[Work instructions]
Among the records that follow, count the lines with the string "Notes"; report only that count.

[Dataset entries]
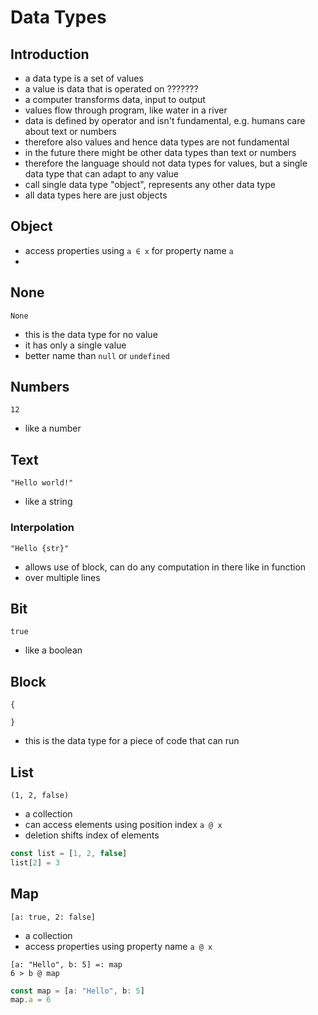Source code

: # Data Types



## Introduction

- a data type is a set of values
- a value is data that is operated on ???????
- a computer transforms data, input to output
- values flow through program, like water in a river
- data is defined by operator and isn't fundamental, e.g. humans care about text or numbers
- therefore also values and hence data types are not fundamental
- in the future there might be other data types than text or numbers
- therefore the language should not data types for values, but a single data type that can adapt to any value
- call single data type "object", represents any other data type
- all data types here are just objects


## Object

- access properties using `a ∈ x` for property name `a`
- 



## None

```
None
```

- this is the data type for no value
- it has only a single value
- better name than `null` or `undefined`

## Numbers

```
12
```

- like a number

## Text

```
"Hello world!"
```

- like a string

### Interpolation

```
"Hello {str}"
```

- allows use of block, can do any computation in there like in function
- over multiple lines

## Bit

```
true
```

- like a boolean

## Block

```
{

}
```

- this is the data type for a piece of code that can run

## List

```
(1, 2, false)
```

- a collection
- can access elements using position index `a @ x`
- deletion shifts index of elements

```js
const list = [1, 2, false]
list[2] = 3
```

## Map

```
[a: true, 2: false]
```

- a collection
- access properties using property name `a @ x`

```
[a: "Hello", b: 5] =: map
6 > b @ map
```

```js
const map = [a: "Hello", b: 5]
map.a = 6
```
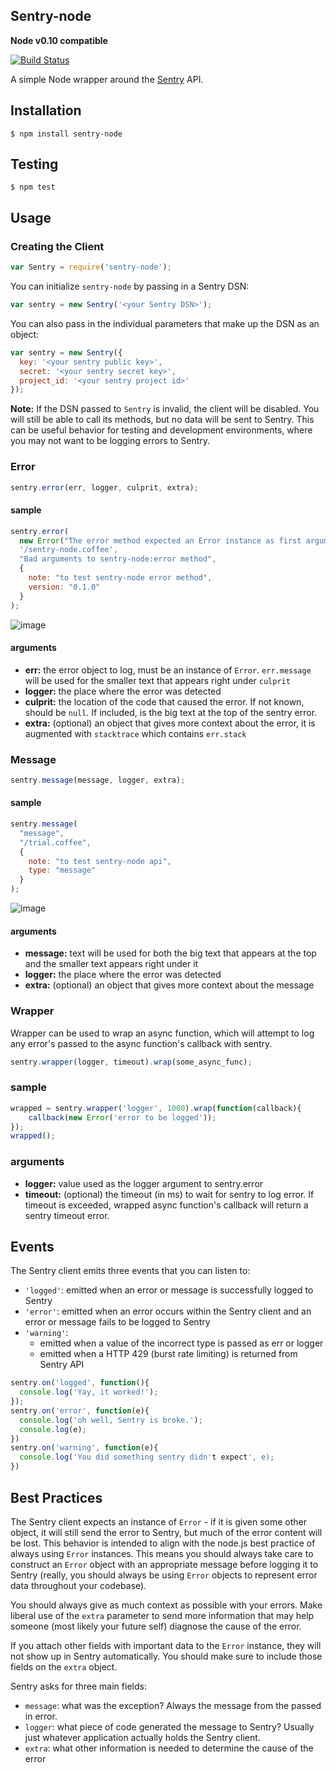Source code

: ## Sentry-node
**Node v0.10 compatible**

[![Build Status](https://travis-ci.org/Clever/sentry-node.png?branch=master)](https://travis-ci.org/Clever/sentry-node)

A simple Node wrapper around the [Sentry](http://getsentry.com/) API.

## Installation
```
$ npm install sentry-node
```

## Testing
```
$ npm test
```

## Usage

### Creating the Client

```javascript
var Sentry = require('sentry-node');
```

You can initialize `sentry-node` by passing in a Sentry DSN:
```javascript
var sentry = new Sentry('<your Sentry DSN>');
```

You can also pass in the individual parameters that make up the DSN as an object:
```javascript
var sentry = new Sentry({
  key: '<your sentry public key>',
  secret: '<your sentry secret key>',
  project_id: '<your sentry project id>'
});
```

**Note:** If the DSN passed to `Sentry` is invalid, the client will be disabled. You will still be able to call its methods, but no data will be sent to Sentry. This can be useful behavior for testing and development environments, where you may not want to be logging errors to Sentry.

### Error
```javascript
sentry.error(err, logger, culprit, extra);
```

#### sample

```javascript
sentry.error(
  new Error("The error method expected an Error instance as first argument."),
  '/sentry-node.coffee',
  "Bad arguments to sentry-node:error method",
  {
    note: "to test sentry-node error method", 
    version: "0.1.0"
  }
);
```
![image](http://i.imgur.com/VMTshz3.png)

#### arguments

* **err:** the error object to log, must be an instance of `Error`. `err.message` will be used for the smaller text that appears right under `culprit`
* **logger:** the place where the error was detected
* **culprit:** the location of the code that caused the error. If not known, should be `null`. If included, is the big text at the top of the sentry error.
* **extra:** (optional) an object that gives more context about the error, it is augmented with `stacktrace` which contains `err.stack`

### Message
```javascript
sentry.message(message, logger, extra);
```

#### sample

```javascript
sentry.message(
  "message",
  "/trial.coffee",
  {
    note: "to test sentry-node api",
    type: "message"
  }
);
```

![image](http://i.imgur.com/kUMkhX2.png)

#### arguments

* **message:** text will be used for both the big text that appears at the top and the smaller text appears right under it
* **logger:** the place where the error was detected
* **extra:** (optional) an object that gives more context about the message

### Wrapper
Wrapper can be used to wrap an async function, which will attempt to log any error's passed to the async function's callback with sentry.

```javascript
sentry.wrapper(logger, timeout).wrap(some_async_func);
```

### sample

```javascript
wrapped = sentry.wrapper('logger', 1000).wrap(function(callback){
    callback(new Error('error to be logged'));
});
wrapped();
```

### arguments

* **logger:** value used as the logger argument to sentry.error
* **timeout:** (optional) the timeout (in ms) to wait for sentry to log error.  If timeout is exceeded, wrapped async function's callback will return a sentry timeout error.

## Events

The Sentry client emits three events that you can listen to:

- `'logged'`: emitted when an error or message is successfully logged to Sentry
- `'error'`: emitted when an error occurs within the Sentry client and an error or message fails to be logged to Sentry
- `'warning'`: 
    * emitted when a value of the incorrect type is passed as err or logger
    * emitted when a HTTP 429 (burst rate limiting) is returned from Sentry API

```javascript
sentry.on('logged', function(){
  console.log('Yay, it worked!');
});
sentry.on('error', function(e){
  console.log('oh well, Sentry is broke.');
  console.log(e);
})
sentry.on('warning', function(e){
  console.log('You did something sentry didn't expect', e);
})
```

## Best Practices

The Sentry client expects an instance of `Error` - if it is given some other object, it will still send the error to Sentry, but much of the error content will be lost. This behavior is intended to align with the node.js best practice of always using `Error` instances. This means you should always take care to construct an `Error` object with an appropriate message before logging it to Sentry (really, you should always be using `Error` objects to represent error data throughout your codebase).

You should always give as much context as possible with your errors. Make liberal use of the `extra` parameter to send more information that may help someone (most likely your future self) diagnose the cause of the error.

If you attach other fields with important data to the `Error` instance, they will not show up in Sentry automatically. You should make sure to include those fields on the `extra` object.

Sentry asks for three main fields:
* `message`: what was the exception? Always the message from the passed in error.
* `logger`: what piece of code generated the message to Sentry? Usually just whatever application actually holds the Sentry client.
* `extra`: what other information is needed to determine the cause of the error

--

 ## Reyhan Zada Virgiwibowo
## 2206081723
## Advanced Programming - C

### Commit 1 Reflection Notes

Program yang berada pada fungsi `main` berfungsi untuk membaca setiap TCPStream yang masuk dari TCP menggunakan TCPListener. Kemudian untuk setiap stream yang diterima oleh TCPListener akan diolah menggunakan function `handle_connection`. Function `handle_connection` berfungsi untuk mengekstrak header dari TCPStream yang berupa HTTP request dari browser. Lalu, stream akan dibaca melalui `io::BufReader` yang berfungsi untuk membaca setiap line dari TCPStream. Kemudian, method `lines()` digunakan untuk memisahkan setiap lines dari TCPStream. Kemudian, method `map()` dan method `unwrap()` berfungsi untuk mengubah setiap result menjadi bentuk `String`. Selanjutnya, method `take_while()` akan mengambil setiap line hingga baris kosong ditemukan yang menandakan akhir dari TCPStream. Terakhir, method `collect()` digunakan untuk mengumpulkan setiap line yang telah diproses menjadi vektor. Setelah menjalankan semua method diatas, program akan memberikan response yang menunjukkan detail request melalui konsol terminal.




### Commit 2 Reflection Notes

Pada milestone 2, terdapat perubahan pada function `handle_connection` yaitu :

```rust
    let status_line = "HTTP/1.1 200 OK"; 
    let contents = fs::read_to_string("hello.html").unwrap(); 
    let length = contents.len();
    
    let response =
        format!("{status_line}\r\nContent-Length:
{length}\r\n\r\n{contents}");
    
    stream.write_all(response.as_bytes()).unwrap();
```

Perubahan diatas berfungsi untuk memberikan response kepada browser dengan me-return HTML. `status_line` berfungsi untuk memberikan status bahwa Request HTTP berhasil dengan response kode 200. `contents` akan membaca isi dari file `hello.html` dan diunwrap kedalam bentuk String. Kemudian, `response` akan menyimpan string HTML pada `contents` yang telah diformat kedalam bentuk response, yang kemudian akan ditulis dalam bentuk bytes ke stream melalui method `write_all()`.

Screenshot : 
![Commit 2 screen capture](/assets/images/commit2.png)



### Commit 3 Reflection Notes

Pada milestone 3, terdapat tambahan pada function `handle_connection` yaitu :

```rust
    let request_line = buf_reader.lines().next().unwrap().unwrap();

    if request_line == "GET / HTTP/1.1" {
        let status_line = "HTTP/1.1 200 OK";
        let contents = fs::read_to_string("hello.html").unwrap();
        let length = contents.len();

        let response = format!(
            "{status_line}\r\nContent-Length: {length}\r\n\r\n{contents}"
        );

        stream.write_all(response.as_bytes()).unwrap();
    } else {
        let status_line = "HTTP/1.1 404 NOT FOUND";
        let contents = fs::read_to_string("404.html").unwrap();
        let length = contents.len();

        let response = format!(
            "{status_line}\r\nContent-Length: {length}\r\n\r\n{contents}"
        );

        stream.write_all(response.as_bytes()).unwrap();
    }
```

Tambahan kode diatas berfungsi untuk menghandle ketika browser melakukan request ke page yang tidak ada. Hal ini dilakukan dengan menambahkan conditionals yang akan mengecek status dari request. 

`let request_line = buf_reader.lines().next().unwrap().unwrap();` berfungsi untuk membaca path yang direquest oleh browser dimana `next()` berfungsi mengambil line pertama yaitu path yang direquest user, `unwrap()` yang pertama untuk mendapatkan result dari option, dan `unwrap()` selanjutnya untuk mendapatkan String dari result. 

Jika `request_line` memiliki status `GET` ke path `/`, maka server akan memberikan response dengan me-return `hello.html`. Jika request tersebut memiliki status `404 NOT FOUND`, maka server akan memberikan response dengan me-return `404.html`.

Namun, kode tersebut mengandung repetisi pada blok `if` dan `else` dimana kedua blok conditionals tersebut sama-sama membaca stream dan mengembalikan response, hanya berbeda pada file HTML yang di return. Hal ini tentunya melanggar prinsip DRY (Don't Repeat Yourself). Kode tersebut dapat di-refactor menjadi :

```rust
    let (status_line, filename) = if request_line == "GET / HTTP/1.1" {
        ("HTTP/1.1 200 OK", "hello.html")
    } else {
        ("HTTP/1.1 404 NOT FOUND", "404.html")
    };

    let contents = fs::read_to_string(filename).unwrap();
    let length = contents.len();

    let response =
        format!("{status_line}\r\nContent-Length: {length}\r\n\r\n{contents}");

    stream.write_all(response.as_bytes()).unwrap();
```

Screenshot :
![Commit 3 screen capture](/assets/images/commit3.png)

[Output of the task]
3